(About this exercise)
Go through the lines of the material and count the ones with the word "snipitx". Give that count alone.

== Segment start ==

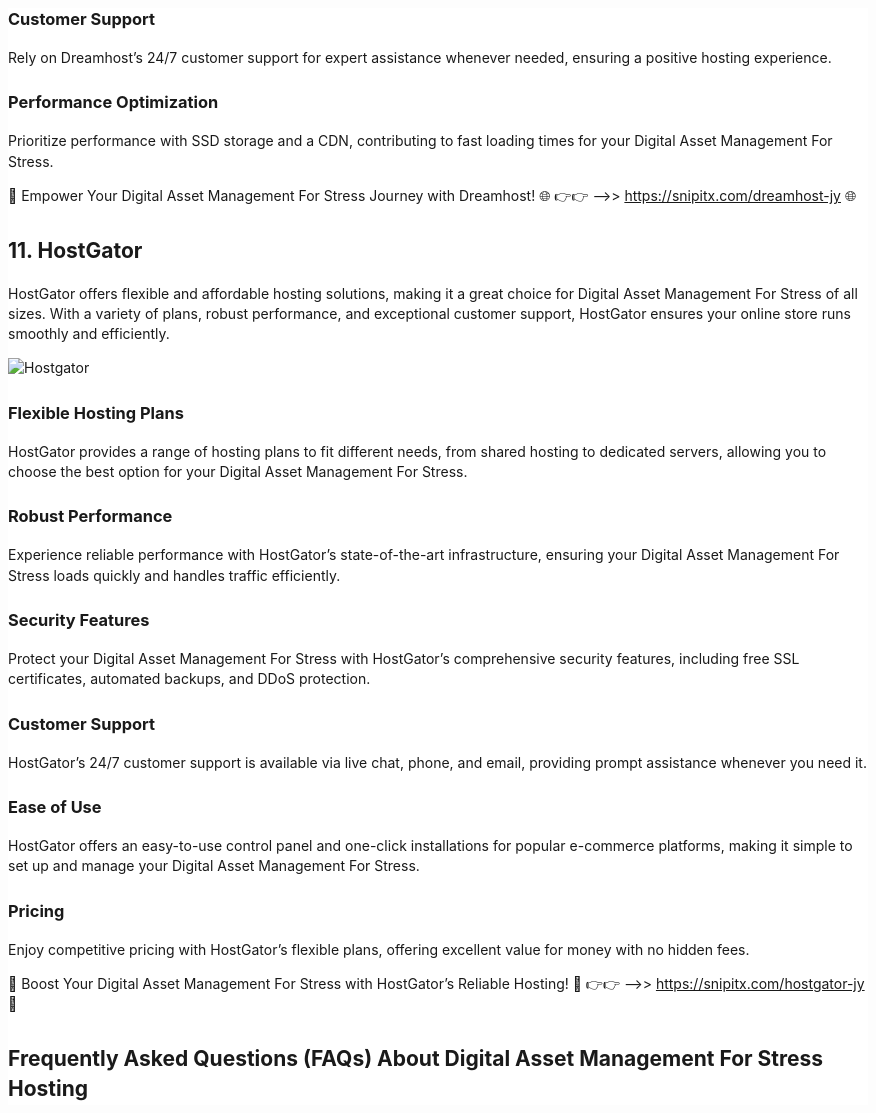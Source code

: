 ### Customer Support
Rely on Dreamhost’s 24/7 customer support for expert assistance whenever needed, ensuring a positive hosting experience.

### Performance Optimization
Prioritize performance with SSD storage and a CDN, contributing to fast loading times for your Digital Asset Management For Stress.

🚀 Empower Your Digital Asset Management For Stress Journey with Dreamhost! 🌐
👉👉 -->> https://snipitx.com/dreamhost-jy 🌐

## 11. HostGator

HostGator offers flexible and affordable hosting solutions, making it a great choice for Digital Asset Management For Stress of all sizes. With a variety of plans, robust performance, and exceptional customer support, HostGator ensures your online store runs smoothly and efficiently.

![Hostgator](https://i.imgur.com/SNC0dSu.jpeg "Hostgator Hosting")

### Flexible Hosting Plans
HostGator provides a range of hosting plans to fit different needs, from shared hosting to dedicated servers, allowing you to choose the best option for your Digital Asset Management For Stress.

### Robust Performance
Experience reliable performance with HostGator’s state-of-the-art infrastructure, ensuring your Digital Asset Management For Stress loads quickly and handles traffic efficiently.

### Security Features
Protect your Digital Asset Management For Stress with HostGator’s comprehensive security features, including free SSL certificates, automated backups, and DDoS protection.

### Customer Support
HostGator’s 24/7 customer support is available via live chat, phone, and email, providing prompt assistance whenever you need it.

### Ease of Use
HostGator offers an easy-to-use control panel and one-click installations for popular e-commerce platforms, making it simple to set up and manage your Digital Asset Management For Stress.

### Pricing
Enjoy competitive pricing with HostGator’s flexible plans, offering excellent value for money with no hidden fees.

🌟 Boost Your Digital Asset Management For Stress with HostGator’s Reliable Hosting! 🚀
👉👉 -->> https://snipitx.com/hostgator-jy 🚀

## Frequently Asked Questions (FAQs) About Digital Asset Management For Stress Hosting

== Segment end ==

(Answer box)
2